What Duplicate Images Actually Cost
The technical term is image deduplication, and its absence has measurable consequences for organisations managing large visual datasets. Storage costs accumulate quietly. The city's IT infrastructure, managed under the umbrella of the Organisation und Informatik (OIZ) directorate on Albisriederstrasse, runs cloud and on-premise hybrid systems that are billed partly by volume. When the same JPEG appears seventeen times across a database because different departments uploaded it separately — a common pattern after the 2021 consolidation of several cantonal land registries onto a unified platform — the redundancy is not just an aesthetic problem. It is a billing line.
ETH Zurich's Data Analytics Lab has published research on automated deduplication pipelines applicable to municipal image archives, work that has attracted interest from city administrations in Berlin and Vienna. The core finding is that unmanaged image repositories in mid-sized European cities typically carry between 18 and 34 percent redundant data within five years of launch, depending on how many departments share upload access. Zurich's Immobilienportal, which has been running in its current form since 2019, falls squarely within that window.
For residents, the impact is less abstract than a storage bill. The Genossenschaft Kalkbreite in Wiedikon — one of the city's most-watched cooperative housing projects — operates its own flat-sharing and subletting board. Staff there have described, in public meeting notes, the ongoing challenge of keeping listing images current and unduplicated when multiple administrators have upload rights. The same image management problem appears at the Siedlung Hardau in Altstetten, where the housing cooperative's digital noticeboard has cycled through at least two platform migrations since 2020, each one capable of generating duplicate imports.
What Comes Next, and What Residents Can Do
The city has not announced a dedicated deduplication programme, but the OIZ directorate's 2026 IT strategy document, published in January, lists image asset management as a target area for efficiency review before the end of the third quarter. That means residents and housing cooperative members who interact with these systems — filing applications through the Wohnungsportal, uploading documents to the Grundbuchamt's digital counter on Stampfenbachstrasse — may see interface changes before autumn.
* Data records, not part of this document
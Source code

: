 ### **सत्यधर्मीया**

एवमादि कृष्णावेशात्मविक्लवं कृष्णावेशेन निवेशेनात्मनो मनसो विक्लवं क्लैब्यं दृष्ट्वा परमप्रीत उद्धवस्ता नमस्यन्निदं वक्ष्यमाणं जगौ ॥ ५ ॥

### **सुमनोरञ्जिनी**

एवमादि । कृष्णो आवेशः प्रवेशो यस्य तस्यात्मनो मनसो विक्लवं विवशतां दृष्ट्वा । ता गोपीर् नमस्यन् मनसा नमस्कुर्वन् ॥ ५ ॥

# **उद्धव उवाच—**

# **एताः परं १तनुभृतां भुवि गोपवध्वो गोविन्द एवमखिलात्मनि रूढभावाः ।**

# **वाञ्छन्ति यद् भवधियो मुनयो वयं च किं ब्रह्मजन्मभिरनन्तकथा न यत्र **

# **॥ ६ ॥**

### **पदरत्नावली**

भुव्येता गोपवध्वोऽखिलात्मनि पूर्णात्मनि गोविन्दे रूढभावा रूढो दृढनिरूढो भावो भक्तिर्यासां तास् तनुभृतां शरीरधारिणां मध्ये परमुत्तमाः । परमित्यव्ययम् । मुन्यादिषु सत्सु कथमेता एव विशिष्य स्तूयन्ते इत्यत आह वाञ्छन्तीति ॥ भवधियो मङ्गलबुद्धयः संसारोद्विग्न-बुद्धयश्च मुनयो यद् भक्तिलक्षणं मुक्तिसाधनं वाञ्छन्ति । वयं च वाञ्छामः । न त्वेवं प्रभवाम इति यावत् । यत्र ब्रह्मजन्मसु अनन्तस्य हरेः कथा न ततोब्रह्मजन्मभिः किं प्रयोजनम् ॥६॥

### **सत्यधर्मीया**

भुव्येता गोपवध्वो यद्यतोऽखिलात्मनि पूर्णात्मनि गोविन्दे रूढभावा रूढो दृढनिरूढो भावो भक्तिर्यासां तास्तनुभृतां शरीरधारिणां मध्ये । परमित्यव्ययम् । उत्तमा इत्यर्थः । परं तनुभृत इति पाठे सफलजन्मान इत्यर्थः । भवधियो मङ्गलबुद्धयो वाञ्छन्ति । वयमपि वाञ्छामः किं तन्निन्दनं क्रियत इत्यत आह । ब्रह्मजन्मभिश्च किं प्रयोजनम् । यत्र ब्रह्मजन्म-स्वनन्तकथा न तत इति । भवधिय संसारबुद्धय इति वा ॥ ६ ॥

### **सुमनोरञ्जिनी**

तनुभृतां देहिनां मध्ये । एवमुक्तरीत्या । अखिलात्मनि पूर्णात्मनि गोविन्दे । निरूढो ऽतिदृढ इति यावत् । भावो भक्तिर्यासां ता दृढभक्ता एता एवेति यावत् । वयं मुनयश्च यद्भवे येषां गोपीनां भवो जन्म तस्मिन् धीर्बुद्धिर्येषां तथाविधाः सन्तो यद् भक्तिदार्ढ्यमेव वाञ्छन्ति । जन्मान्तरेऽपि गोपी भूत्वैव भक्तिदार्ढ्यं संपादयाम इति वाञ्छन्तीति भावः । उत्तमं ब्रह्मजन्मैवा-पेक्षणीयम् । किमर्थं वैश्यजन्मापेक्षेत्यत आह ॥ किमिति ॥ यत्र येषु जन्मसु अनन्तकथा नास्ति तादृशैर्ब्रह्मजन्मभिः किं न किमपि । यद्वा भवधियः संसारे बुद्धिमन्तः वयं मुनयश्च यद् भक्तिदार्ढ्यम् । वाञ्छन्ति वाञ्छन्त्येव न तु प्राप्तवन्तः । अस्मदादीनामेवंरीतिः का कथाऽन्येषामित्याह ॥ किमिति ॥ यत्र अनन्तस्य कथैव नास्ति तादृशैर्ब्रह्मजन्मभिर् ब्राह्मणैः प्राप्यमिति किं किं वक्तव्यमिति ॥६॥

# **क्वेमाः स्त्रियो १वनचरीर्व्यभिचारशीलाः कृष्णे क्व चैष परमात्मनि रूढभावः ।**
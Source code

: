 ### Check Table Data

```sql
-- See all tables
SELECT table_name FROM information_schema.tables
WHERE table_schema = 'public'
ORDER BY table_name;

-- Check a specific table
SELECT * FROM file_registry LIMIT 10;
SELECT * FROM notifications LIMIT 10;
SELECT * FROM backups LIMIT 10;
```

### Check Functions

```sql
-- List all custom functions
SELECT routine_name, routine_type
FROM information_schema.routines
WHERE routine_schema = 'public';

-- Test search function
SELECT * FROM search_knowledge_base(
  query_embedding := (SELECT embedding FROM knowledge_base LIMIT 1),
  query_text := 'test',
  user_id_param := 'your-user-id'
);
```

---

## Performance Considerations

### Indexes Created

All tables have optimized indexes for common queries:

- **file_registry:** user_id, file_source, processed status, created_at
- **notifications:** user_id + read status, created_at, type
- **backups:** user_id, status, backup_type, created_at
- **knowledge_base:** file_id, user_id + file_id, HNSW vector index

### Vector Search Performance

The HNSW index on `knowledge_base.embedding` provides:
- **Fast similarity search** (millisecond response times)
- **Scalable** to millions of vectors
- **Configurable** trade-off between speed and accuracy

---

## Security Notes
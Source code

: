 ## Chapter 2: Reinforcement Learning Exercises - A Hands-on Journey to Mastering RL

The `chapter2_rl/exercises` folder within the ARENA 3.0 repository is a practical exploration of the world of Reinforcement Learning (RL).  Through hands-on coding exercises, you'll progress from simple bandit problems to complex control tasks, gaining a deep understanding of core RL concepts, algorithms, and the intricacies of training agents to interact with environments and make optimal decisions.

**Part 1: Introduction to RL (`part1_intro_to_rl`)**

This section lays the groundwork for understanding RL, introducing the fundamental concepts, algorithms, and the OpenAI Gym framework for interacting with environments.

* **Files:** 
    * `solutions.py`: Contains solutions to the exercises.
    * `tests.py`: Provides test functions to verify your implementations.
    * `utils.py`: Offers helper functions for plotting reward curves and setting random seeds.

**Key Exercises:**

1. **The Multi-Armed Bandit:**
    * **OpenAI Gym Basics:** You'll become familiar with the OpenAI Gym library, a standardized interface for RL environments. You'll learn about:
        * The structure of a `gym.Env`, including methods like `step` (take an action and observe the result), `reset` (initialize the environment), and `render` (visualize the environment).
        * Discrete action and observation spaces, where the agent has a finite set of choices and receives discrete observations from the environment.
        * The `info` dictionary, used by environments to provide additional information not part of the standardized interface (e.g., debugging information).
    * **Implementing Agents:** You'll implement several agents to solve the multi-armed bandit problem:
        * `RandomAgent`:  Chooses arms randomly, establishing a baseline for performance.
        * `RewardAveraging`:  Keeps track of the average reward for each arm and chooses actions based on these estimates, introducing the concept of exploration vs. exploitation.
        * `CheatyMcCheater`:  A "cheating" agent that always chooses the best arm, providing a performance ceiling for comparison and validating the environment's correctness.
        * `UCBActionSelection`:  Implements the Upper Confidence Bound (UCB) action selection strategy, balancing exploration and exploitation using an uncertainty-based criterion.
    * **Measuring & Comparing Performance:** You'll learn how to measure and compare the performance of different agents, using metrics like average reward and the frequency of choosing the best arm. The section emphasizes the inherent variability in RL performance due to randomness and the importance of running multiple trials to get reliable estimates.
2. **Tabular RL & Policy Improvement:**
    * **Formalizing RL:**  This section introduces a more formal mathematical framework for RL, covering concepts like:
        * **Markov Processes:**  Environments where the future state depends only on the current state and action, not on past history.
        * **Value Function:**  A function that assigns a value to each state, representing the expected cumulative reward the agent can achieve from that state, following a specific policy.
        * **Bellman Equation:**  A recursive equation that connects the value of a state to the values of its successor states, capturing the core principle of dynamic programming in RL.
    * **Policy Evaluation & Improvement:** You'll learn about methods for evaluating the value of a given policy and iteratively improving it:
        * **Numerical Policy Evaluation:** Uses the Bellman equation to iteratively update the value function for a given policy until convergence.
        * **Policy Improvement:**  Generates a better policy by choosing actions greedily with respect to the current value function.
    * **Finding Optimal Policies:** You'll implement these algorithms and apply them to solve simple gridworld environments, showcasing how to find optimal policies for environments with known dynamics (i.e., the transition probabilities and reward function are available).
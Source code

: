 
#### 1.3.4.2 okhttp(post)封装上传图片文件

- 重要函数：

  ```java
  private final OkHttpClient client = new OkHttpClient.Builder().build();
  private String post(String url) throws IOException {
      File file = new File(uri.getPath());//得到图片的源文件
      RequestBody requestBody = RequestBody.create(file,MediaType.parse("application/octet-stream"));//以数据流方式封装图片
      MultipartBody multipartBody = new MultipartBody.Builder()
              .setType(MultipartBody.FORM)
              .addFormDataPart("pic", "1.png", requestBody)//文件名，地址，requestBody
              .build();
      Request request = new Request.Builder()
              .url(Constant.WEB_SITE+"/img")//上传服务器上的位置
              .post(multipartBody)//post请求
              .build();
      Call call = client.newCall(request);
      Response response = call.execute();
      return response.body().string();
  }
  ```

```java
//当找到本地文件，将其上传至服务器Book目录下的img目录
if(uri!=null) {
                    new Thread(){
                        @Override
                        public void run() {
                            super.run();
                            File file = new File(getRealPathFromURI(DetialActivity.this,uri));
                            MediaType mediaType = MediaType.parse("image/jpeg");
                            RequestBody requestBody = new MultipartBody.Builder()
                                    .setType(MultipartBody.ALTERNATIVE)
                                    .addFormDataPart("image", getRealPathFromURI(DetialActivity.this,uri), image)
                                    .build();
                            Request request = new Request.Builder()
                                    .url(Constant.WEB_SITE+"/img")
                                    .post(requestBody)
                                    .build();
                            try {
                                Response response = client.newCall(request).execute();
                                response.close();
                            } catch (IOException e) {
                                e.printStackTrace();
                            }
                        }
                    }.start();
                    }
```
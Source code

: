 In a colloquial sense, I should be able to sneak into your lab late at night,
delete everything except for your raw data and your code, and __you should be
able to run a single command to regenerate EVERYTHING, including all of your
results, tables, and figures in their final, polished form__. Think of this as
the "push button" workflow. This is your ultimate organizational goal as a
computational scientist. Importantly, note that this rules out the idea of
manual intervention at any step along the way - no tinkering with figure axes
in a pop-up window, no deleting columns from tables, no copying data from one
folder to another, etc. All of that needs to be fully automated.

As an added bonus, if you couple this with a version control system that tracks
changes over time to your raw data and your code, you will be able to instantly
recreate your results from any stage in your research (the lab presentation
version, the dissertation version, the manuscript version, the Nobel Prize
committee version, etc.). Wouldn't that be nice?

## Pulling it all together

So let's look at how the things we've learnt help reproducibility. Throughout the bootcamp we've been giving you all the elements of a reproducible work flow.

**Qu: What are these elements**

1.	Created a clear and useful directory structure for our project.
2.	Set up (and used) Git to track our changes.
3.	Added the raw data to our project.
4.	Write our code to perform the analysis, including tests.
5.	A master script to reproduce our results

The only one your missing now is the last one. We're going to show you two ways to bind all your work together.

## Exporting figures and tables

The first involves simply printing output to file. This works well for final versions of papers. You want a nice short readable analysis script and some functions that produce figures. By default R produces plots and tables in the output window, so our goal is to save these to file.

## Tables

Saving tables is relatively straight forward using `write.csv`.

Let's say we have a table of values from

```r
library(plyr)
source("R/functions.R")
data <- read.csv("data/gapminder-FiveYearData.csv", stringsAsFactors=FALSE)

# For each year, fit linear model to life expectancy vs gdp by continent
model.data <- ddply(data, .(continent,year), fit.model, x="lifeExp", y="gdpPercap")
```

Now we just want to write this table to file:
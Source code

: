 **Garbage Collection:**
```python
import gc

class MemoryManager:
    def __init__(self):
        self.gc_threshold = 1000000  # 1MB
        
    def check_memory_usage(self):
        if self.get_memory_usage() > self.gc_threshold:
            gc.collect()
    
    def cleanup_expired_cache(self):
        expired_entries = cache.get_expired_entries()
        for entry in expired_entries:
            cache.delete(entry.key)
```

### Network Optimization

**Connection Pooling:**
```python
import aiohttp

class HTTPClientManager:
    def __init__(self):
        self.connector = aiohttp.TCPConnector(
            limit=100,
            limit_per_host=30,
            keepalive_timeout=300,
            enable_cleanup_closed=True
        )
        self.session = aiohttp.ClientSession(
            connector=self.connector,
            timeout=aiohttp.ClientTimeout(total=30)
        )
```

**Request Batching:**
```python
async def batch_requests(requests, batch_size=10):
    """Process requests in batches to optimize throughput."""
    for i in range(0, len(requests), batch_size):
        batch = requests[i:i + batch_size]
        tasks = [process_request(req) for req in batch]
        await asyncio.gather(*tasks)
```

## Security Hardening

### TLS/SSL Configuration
In the meantime, housing advocates suggest that cooperative members and private landlords uploading to any city-linked portal check for pre-existing images before adding new ones, use consistent file-naming conventions tied to the official parcel number, and contact OIZ's public helpdesk if they encounter duplicates on a verified listing. The helpdesk, reachable through the stadt-zuerich.ch portal, logged more than 4,200 user-reported data quality issues in 2025 across all departments — a number that suggests the appetite for cleaner systems exists, even if the resources to build them are still being argued over in the Stadtrat chambers on Stadthauspquai.